On Sunday he felt quite excited. It started to rain as soon as he got into the park. He was wearing his heavier-weight cap, and over his jacket a raincoat of clear plastic, so he was all right. Just the same, he would have preferred to keep under the trees but that would mean staying in those parts of the park where dogs were not permitted to run loose, Queen Mary’s Rose Garden or the surroundings of the lake. But once their pads touched grass, Charlie and the borzoi pulled so hard that Bean could scarcely keep his feet. He had to set them free and the others with them.
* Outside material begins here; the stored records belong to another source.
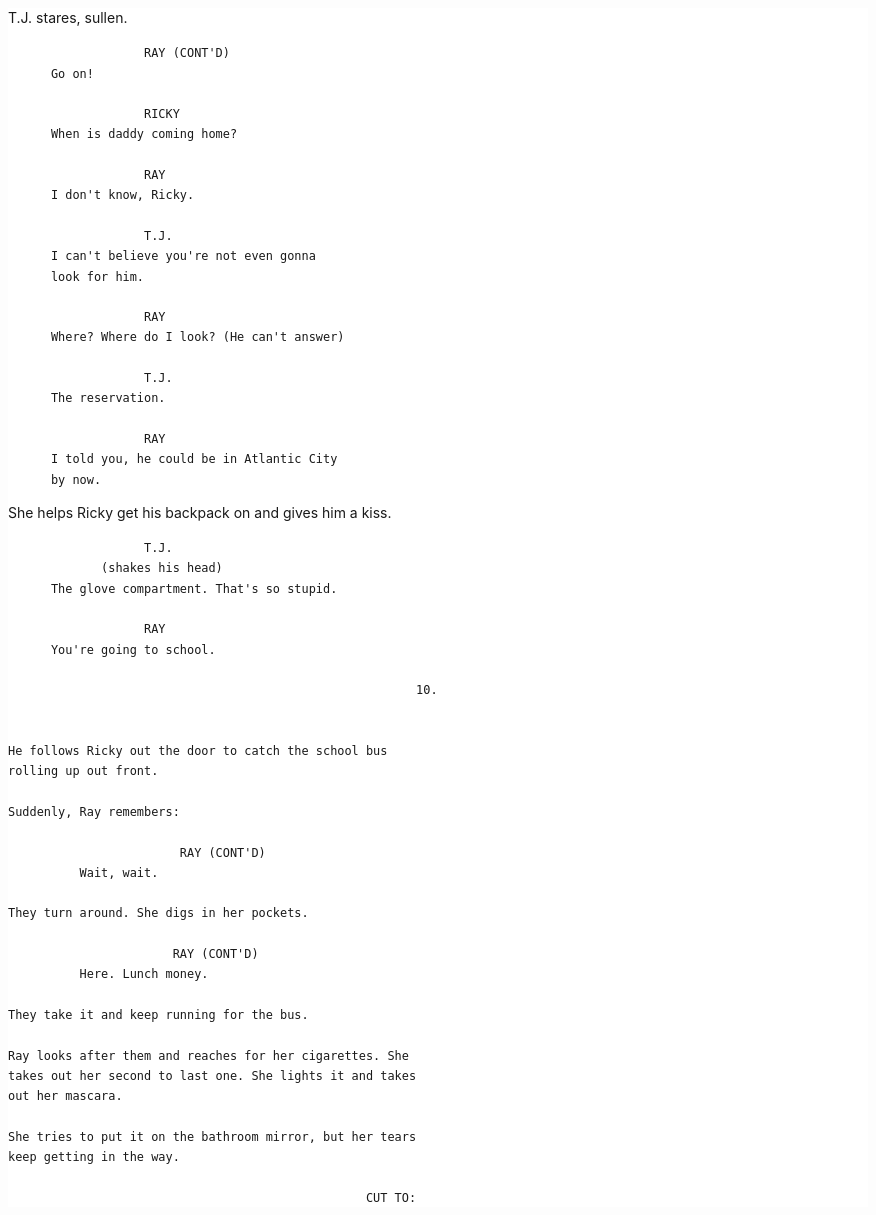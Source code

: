 T.J. stares, sullen.

                       RAY (CONT'D)
          Go on!

                       RICKY
          When is daddy coming home?

                       RAY
          I don't know, Ricky.

                       T.J.
          I can't believe you're not even gonna
          look for him.

                       RAY
          Where? Where do I look? (He can't answer)

                       T.J.
          The reservation.

                       RAY
          I told you, he could be in Atlantic City
          by now.

She helps Ricky get his backpack on and gives him a kiss.

                       T.J.
                 (shakes his head)
          The glove compartment. That's so stupid.

                       RAY
          You're going to school.

                                                             10.


    He follows Ricky out the door to catch the school bus
    rolling up out front.

    Suddenly, Ray remembers:

                            RAY (CONT'D)
              Wait, wait.

    They turn around. She digs in her pockets.

                           RAY (CONT'D)
              Here. Lunch money.

    They take it and keep running for the bus.

    Ray looks after them and reaches for her cigarettes. She
    takes out her second to last one. She lights it and takes
    out her mascara.

    She tries to put it on the bathroom mirror, but her tears
    keep getting in the way.

                                                      CUT TO:
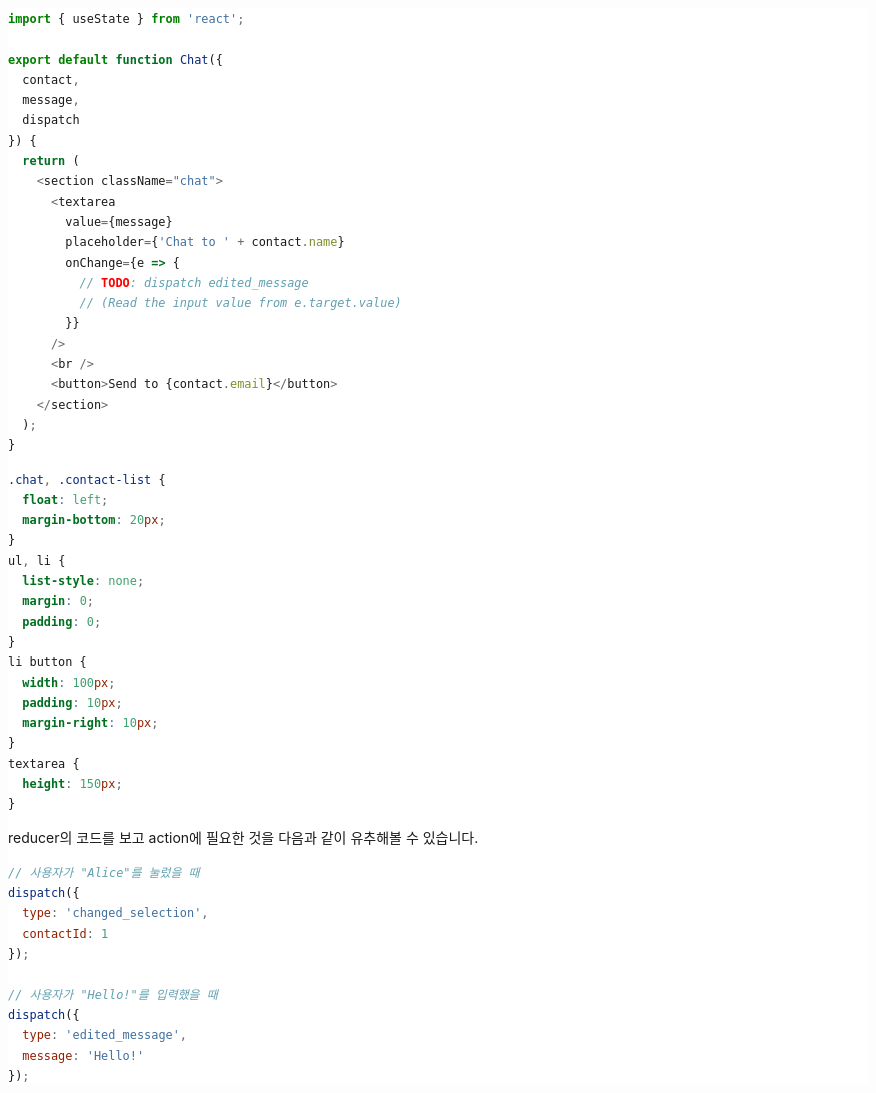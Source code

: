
 ```js Chat.js
import { useState } from 'react';

export default function Chat({
  contact,
  message,
  dispatch
}) {
  return (
    <section className="chat">
      <textarea
        value={message}
        placeholder={'Chat to ' + contact.name}
        onChange={e => {
          // TODO: dispatch edited_message
          // (Read the input value from e.target.value)
        }}
      />
      <br />
      <button>Send to {contact.email}</button>
    </section>
  );
}
```

```css
.chat, .contact-list {
  float: left;
  margin-bottom: 20px;
}
ul, li {
  list-style: none;
  margin: 0;
  padding: 0;
}
li button {
  width: 100px;
  padding: 10px;
  margin-right: 10px;
}
textarea {
  height: 150px;
}
```

</Sandpack>

<Solution>

reducer의 코드를 보고 action에 필요한 것을 다음과 같이 유추해볼 수 있습니다.

```js
// 사용자가 "Alice"를 눌렀을 때
dispatch({
  type: 'changed_selection',
  contactId: 1
});

// 사용자가 "Hello!"를 입력했을 때
dispatch({
  type: 'edited_message',
  message: 'Hello!'
});
```
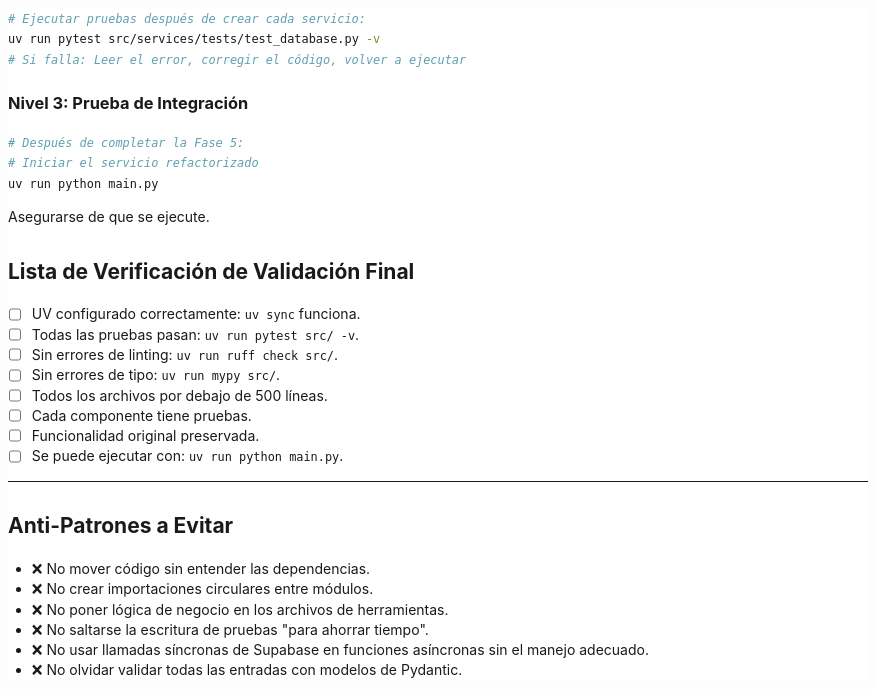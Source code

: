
 ```bash
# Ejecutar pruebas después de crear cada servicio:
uv run pytest src/services/tests/test_database.py -v
# Si falla: Leer el error, corregir el código, volver a ejecutar
```

### Nivel 3: Prueba de Integración
```bash
# Después de completar la Fase 5:
# Iniciar el servicio refactorizado
uv run python main.py
```

Asegurarse de que se ejecute.

## Lista de Verificación de Validación Final
- [ ] UV configurado correctamente: `uv sync` funciona.
- [ ] Todas las pruebas pasan: `uv run pytest src/ -v`.
- [ ] Sin errores de linting: `uv run ruff check src/`.
- [ ] Sin errores de tipo: `uv run mypy src/`.
- [ ] Todos los archivos por debajo de 500 líneas.
- [ ] Cada componente tiene pruebas.
- [ ] Funcionalidad original preservada.
- [ ] Se puede ejecutar con: `uv run python main.py`.

---

## Anti-Patrones a Evitar
- ❌ No mover código sin entender las dependencias.
- ❌ No crear importaciones circulares entre módulos.
- ❌ No poner lógica de negocio en los archivos de herramientas.
- ❌ No saltarse la escritura de pruebas "para ahorrar tiempo".
- ❌ No usar llamadas síncronas de Supabase en funciones asíncronas sin el manejo adecuado.
- ❌ No olvidar validar todas las entradas con modelos de Pydantic.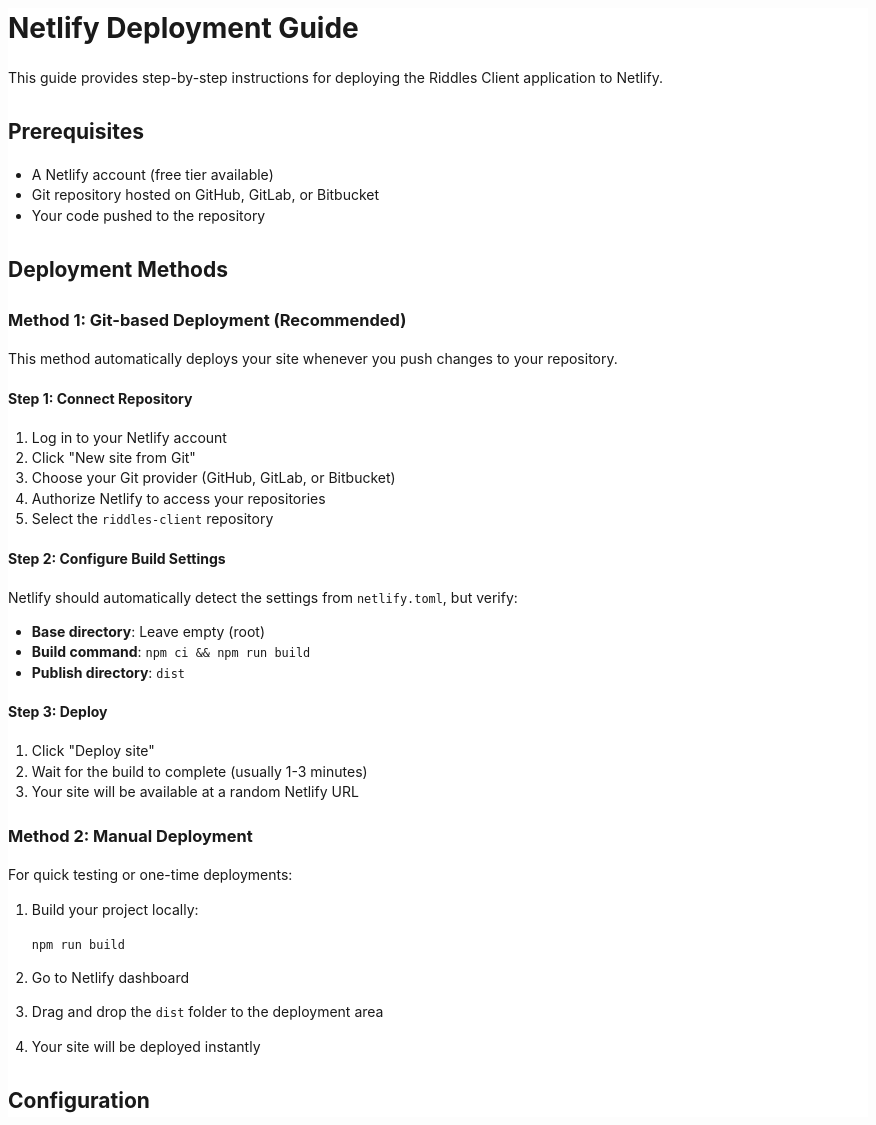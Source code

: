 # Netlify Deployment Guide

This guide provides step-by-step instructions for deploying the Riddles Client application to Netlify.

## Prerequisites

- A Netlify account (free tier available)
- Git repository hosted on GitHub, GitLab, or Bitbucket
- Your code pushed to the repository

## Deployment Methods

### Method 1: Git-based Deployment (Recommended)

This method automatically deploys your site whenever you push changes to your repository.

#### Step 1: Connect Repository

1. Log in to your Netlify account
2. Click "New site from Git"
3. Choose your Git provider (GitHub, GitLab, or Bitbucket)
4. Authorize Netlify to access your repositories
5. Select the `riddles-client` repository

#### Step 2: Configure Build Settings

Netlify should automatically detect the settings from `netlify.toml`, but verify:

- **Base directory**: Leave empty (root)
- **Build command**: `npm ci && npm run build`
- **Publish directory**: `dist`

#### Step 3: Deploy

1. Click "Deploy site"
2. Wait for the build to complete (usually 1-3 minutes)
3. Your site will be available at a random Netlify URL

### Method 2: Manual Deployment

For quick testing or one-time deployments:

1. Build your project locally:
   ```bash
   npm run build
   ```

2. Go to Netlify dashboard
3. Drag and drop the `dist` folder to the deployment area
4. Your site will be deployed instantly

## Configuration
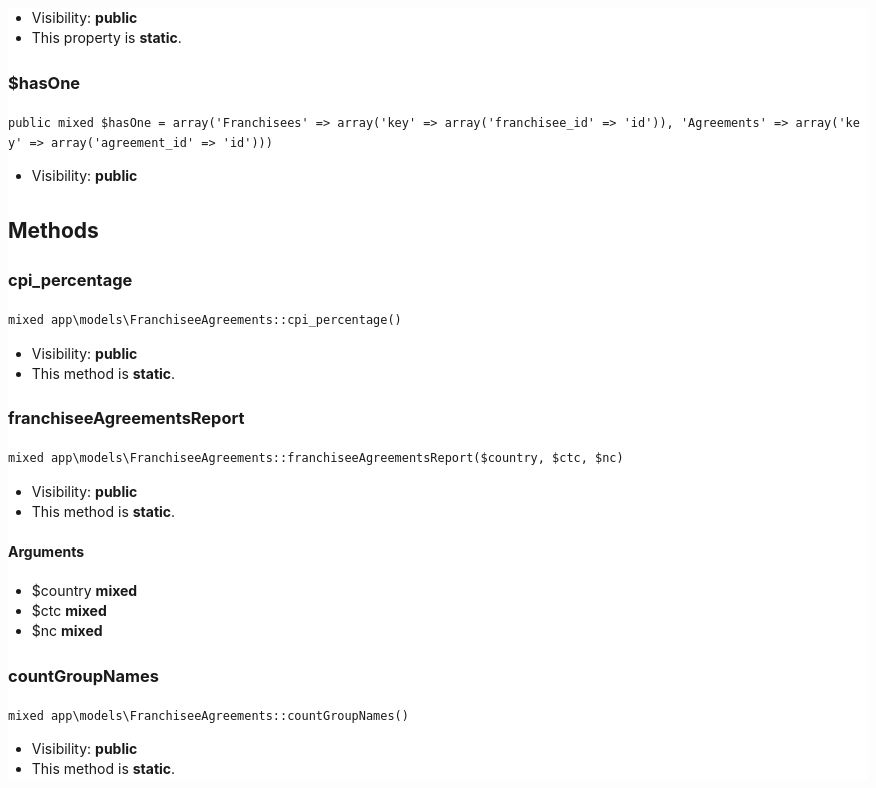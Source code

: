 



* Visibility: **public**
* This property is **static**.


### $hasOne

    public mixed $hasOne = array('Franchisees' => array('key' => array('franchisee_id' => 'id')), 'Agreements' => array('key' => array('agreement_id' => 'id')))





* Visibility: **public**


Methods
-------


### cpi_percentage

    mixed app\models\FranchiseeAgreements::cpi_percentage()





* Visibility: **public**
* This method is **static**.




### franchiseeAgreementsReport

    mixed app\models\FranchiseeAgreements::franchiseeAgreementsReport($country, $ctc, $nc)





* Visibility: **public**
* This method is **static**.


#### Arguments
* $country **mixed**
* $ctc **mixed**
* $nc **mixed**



### countGroupNames

    mixed app\models\FranchiseeAgreements::countGroupNames()





* Visibility: **public**
* This method is **static**.
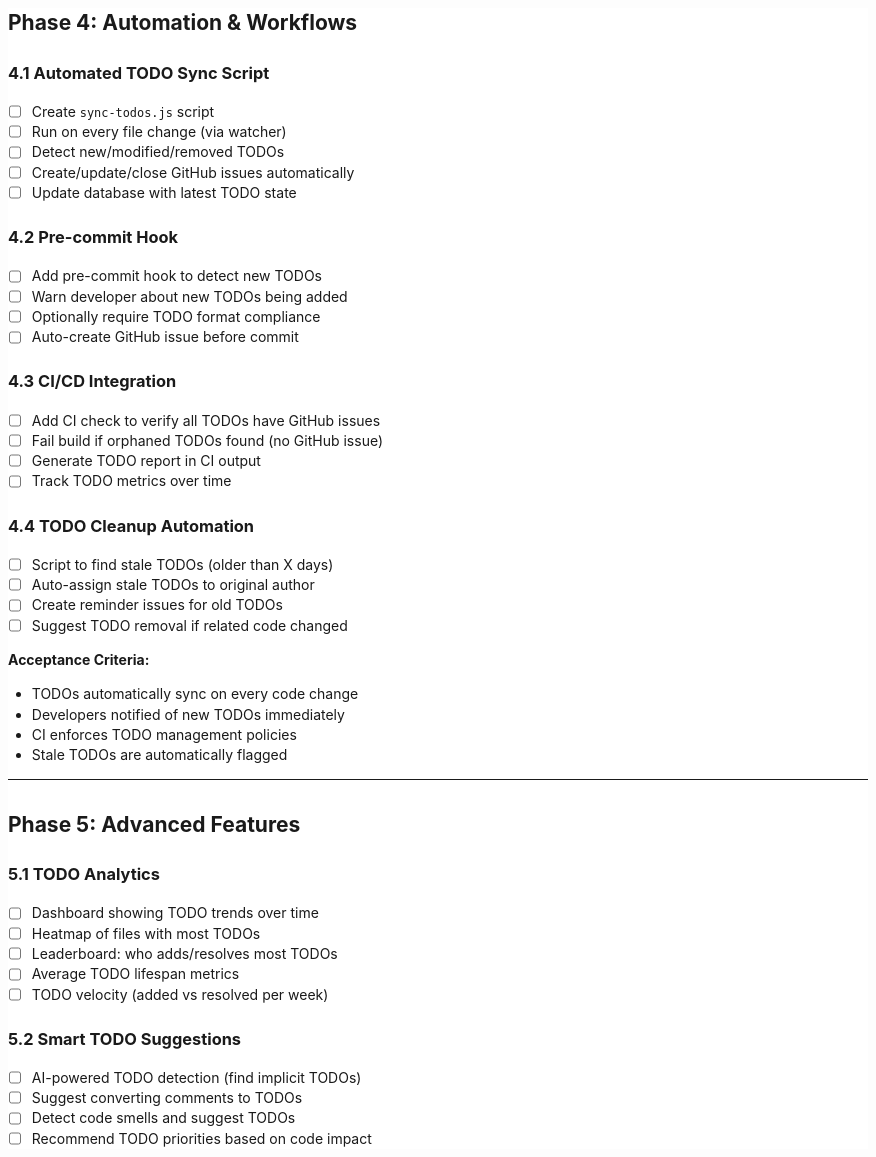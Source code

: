 
## Phase 4: Automation & Workflows

### 4.1 Automated TODO Sync Script
- [ ] Create `sync-todos.js` script
- [ ] Run on every file change (via watcher)
- [ ] Detect new/modified/removed TODOs
- [ ] Create/update/close GitHub issues automatically
- [ ] Update database with latest TODO state

### 4.2 Pre-commit Hook
- [ ] Add pre-commit hook to detect new TODOs
- [ ] Warn developer about new TODOs being added
- [ ] Optionally require TODO format compliance
- [ ] Auto-create GitHub issue before commit

### 4.3 CI/CD Integration
- [ ] Add CI check to verify all TODOs have GitHub issues
- [ ] Fail build if orphaned TODOs found (no GitHub issue)
- [ ] Generate TODO report in CI output
- [ ] Track TODO metrics over time

### 4.4 TODO Cleanup Automation
- [ ] Script to find stale TODOs (older than X days)
- [ ] Auto-assign stale TODOs to original author
- [ ] Create reminder issues for old TODOs
- [ ] Suggest TODO removal if related code changed

**Acceptance Criteria:**
- TODOs automatically sync on every code change
- Developers notified of new TODOs immediately
- CI enforces TODO management policies
- Stale TODOs are automatically flagged

---

## Phase 5: Advanced Features

### 5.1 TODO Analytics
- [ ] Dashboard showing TODO trends over time
- [ ] Heatmap of files with most TODOs
- [ ] Leaderboard: who adds/resolves most TODOs
- [ ] Average TODO lifespan metrics
- [ ] TODO velocity (added vs resolved per week)

### 5.2 Smart TODO Suggestions
- [ ] AI-powered TODO detection (find implicit TODOs)
- [ ] Suggest converting comments to TODOs
- [ ] Detect code smells and suggest TODOs
- [ ] Recommend TODO priorities based on code impact
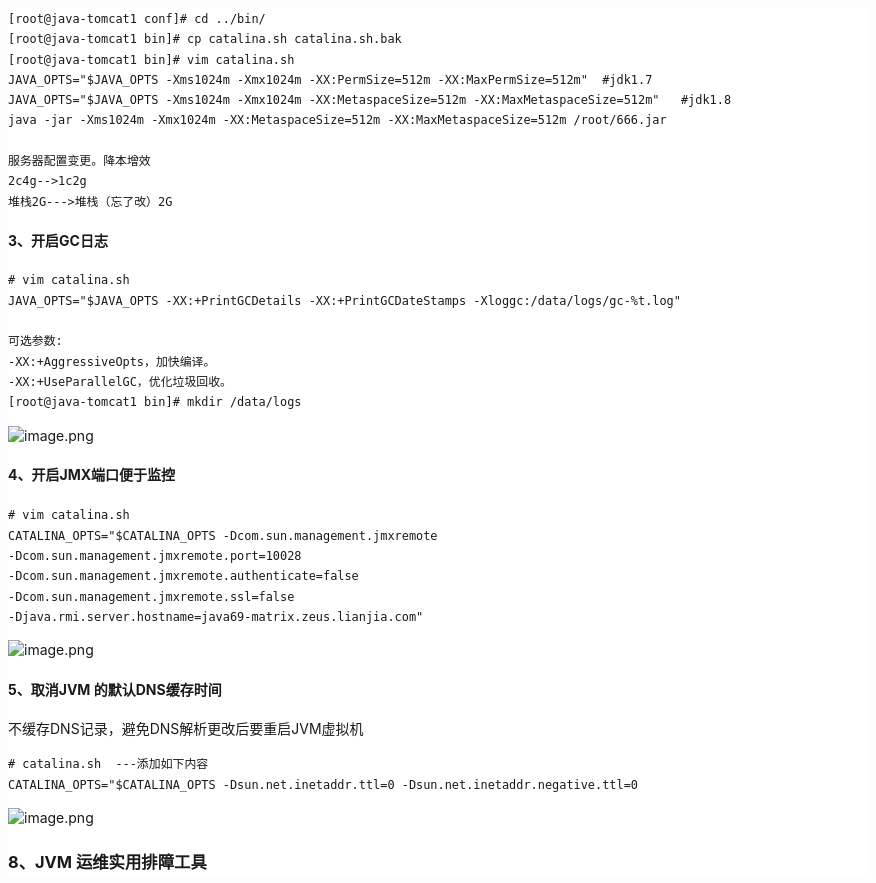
 ```shell
[root@java-tomcat1 conf]# cd ../bin/
[root@java-tomcat1 bin]# cp catalina.sh catalina.sh.bak
[root@java-tomcat1 bin]# vim catalina.sh
JAVA_OPTS="$JAVA_OPTS -Xms1024m -Xmx1024m -XX:PermSize=512m -XX:MaxPermSize=512m"  #jdk1.7
JAVA_OPTS="$JAVA_OPTS -Xms1024m -Xmx1024m -XX:MetaspaceSize=512m -XX:MaxMetaspaceSize=512m"   #jdk1.8
java -jar -Xms1024m -Xmx1024m -XX:MetaspaceSize=512m -XX:MaxMetaspaceSize=512m /root/666.jar

服务器配置变更。降本增效
2c4g-->1c2g
堆栈2G--->堆栈（忘了改）2G
```

#### 3、开启GC日志

```shell
# vim catalina.sh
JAVA_OPTS="$JAVA_OPTS -XX:+PrintGCDetails -XX:+PrintGCDateStamps -Xloggc:/data/logs/gc-%t.log"

可选参数:
-XX:+AggressiveOpts，加快编译。
-XX:+UseParallelGC，优化垃圾回收。
[root@java-tomcat1 bin]# mkdir /data/logs
```

![image.png](https://cdn.nlark.com/yuque/0/2022/png/25576613/1669736080704-a95b7c0f-1c77-4317-b1a7-688bab9bfae1.png#averageHue=%23002a52&clientId=u4a23e747-7684-4&crop=0&crop=0&crop=1&crop=1&from=paste&height=69&id=u7c132770&name=image.png&originHeight=86&originWidth=806&originalType=binary&ratio=1&rotation=0&showTitle=false&size=30166&status=done&style=none&taskId=u701bdde4-f222-4975-b01e-12bcb6cd1e4&title=&width=644.8)

#### 4、开启JMX端口便于监控

```shell
# vim catalina.sh
CATALINA_OPTS="$CATALINA_OPTS -Dcom.sun.management.jmxremote 
-Dcom.sun.management.jmxremote.port=10028 
-Dcom.sun.management.jmxremote.authenticate=false
-Dcom.sun.management.jmxremote.ssl=false 
-Djava.rmi.server.hostname=java69-matrix.zeus.lianjia.com"
```

![image.png](https://cdn.nlark.com/yuque/0/2022/png/25576613/1669736090156-9685ba91-4ac6-43d8-84eb-dc942c372847.png#averageHue=%23012a51&clientId=u4a23e747-7684-4&crop=0&crop=0&crop=1&crop=1&from=paste&height=107&id=u7eb80003&name=image.png&originHeight=134&originWidth=807&originalType=binary&ratio=1&rotation=0&showTitle=false&size=55768&status=done&style=none&taskId=u455aace4-8771-41cf-91f0-ace42037f98&title=&width=645.6)

#### 5、取消JVM 的默认DNS缓存时间

不缓存DNS记录，避免DNS解析更改后要重启JVM虚拟机

```shell
# catalina.sh  ---添加如下内容
CATALINA_OPTS="$CATALINA_OPTS -Dsun.net.inetaddr.ttl=0 -Dsun.net.inetaddr.negative.ttl=0
```

![image.png](https://cdn.nlark.com/yuque/0/2022/png/25576613/1669736105297-dee4e169-05d7-42f7-94b7-dc077fb3b65f.png#averageHue=%23012951&clientId=u4a23e747-7684-4&crop=0&crop=0&crop=1&crop=1&from=paste&height=122&id=u30bb1f57&name=image.png&originHeight=153&originWidth=807&originalType=binary&ratio=1&rotation=0&showTitle=false&size=67575&status=done&style=none&taskId=u79e77173-46ad-42a0-9a54-6556bb4e118&title=&width=645.6)

### 8、JVM 运维实用排障工具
A veil of rain and low-hanging clouds half obscured the Mappin Terraces of the zoo, brown man-made mountains and the ranged
blocks of flats of St. John’s Wood, red and white and sixties gray rough-cast. The few high-rise buildings loomed out of the mist, and to the south the spaceship head on the stalk of the Post Office Tower stood out distinct, but grayer and uglier than on a sunny day. Bean stuffed his hands in his pockets, feeling the roll of notes. Water began to drip off the peak of his cap, so he turned it backward, the way he’d seen kids do in American TV programs.

He took pride in doing his job well, but there were limits. The rain had come on more heavily and now the Mappin Terraces and all the trees to the north had disappeared behind a gray-out. None of the dogs seemed to notice except for Gushi, who stood close to Bean’s feet, shaking himself and whimpering. Bean began calling them. As was always the case with dogs—except the woman walker’s—some were obedient and some were not. Experience told him Charlie wouldn’t come. He whistled shrilly while clipping Gushi, Marietta, and McBride onto the leash. Ruby bounded up, throwing herself on top of the scottie in a simulated act of sexual intercourse, gender not much affecting role in dogs.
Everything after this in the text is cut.